And then she kicks the door to our office shut, ignores the fist that pounds on it twice as soon as she locks it, pulls her chair close to me and in a barely audible whisper says, “I gotta tell you what happened last night but I don’t want them to know you know, OK?” I can’t hear well so we move to the floor, sit crouched together like two small children playing hide-and-go-seek, and Ramona breathes softly into my ear, “We’re gonna nail their asses. They think they got over but they didn’t get over. Last night Polly and Laura come down here and say, ‘Aren’t you gonna get that boy out of Sabina’s room?’ and I say, ‘What boy?’ and they say, ‘Go see,’ so I do but Pearl won’t let me in the room. I go in anyway and there’s nobody in there except for some clothes stuffed up in the bed to make it look like there’s somebody there. There are some men’s sneakers in the window, so then I go in Pearl’s room and there’s Sabina dressed up in a lacy see-through outfit and a man in underwear sittin’ on the bed and I call Sabina out and say, ‘Girl, you’re in trouble. Get that man outta that room.’ ”

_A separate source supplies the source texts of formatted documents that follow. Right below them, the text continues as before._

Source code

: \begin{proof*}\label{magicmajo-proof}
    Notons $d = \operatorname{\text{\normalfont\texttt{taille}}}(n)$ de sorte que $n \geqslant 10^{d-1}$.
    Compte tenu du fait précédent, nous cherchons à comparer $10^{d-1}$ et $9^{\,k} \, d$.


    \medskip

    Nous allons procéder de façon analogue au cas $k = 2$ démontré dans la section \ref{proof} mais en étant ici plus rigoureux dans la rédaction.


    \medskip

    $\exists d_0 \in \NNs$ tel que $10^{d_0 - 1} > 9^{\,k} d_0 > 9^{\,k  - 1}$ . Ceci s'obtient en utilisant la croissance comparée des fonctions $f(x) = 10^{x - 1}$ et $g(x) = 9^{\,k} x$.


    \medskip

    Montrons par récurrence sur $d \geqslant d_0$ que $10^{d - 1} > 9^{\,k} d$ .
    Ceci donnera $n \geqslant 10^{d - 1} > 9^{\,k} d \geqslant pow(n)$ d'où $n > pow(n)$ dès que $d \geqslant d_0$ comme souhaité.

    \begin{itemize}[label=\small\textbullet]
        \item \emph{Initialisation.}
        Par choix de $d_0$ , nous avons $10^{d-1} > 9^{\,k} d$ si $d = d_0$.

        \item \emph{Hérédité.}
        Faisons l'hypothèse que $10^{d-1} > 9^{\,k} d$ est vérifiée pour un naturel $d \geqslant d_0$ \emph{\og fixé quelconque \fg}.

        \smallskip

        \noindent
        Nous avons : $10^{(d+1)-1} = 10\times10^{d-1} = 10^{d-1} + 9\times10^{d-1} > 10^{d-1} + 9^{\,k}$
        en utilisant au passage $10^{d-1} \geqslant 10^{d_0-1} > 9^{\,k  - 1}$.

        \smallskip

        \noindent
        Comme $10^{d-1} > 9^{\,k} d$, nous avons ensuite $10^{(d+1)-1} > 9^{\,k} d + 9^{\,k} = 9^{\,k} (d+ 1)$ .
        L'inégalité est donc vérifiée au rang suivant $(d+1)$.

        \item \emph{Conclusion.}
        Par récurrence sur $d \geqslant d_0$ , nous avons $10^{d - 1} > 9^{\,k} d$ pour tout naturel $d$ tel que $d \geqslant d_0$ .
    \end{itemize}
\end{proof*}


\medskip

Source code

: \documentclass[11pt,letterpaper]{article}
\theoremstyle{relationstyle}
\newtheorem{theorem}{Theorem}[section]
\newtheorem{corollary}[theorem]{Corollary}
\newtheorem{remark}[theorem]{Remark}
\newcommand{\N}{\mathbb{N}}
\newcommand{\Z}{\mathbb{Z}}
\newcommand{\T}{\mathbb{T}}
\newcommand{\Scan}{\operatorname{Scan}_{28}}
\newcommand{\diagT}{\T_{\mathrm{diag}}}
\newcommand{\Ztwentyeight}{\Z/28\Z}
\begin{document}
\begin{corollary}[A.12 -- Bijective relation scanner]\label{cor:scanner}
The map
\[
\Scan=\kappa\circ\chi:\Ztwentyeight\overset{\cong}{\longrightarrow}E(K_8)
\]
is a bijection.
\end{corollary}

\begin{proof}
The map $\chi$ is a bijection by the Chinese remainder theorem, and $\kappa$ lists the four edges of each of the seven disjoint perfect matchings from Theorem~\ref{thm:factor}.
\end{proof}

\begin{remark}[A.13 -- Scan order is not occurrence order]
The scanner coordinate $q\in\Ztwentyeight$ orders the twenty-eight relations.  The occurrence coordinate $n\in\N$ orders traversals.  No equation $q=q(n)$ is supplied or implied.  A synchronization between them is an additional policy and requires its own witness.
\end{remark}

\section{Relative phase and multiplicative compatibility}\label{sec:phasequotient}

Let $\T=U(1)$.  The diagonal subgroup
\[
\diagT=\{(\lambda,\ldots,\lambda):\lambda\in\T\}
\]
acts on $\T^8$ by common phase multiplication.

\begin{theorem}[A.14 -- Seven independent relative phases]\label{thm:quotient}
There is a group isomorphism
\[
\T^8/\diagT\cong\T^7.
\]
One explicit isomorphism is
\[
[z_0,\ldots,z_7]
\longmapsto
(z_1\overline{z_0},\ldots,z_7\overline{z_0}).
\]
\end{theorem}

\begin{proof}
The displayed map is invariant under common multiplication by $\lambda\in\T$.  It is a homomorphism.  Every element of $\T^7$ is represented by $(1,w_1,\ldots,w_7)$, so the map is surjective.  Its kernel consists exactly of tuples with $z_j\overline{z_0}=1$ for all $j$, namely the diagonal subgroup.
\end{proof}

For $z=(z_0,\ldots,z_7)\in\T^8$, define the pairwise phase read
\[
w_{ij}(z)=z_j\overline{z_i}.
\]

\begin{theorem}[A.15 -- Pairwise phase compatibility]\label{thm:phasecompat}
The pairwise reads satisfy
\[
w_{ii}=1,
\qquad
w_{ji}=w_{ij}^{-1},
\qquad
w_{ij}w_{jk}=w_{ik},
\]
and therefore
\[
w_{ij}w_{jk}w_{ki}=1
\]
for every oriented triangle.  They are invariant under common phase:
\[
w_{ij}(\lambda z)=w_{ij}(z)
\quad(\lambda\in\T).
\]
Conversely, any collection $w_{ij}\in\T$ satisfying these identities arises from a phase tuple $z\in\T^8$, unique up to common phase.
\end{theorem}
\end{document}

And the story goes on, how the girls are trying to blackmail Ramona into not telling, claiming she’ll lose her job if anybody finds out she didn’t call the police as she was supposed to as soon as she saw a Strange Man in the facility.
“Them girls are vindictive, and I’m gonna nail their asses, but not until Tuesday when I got a back-up.
“So don’t you let on you know a thing but you watch that backdoor like a hawk on your shift, and if you see the door between the kitchen and the hallway close for any reason, you go open it up and do a room check upstairs. Hear? I gotta take a shower and get ready for my other job. I’m gonna be late as it is.”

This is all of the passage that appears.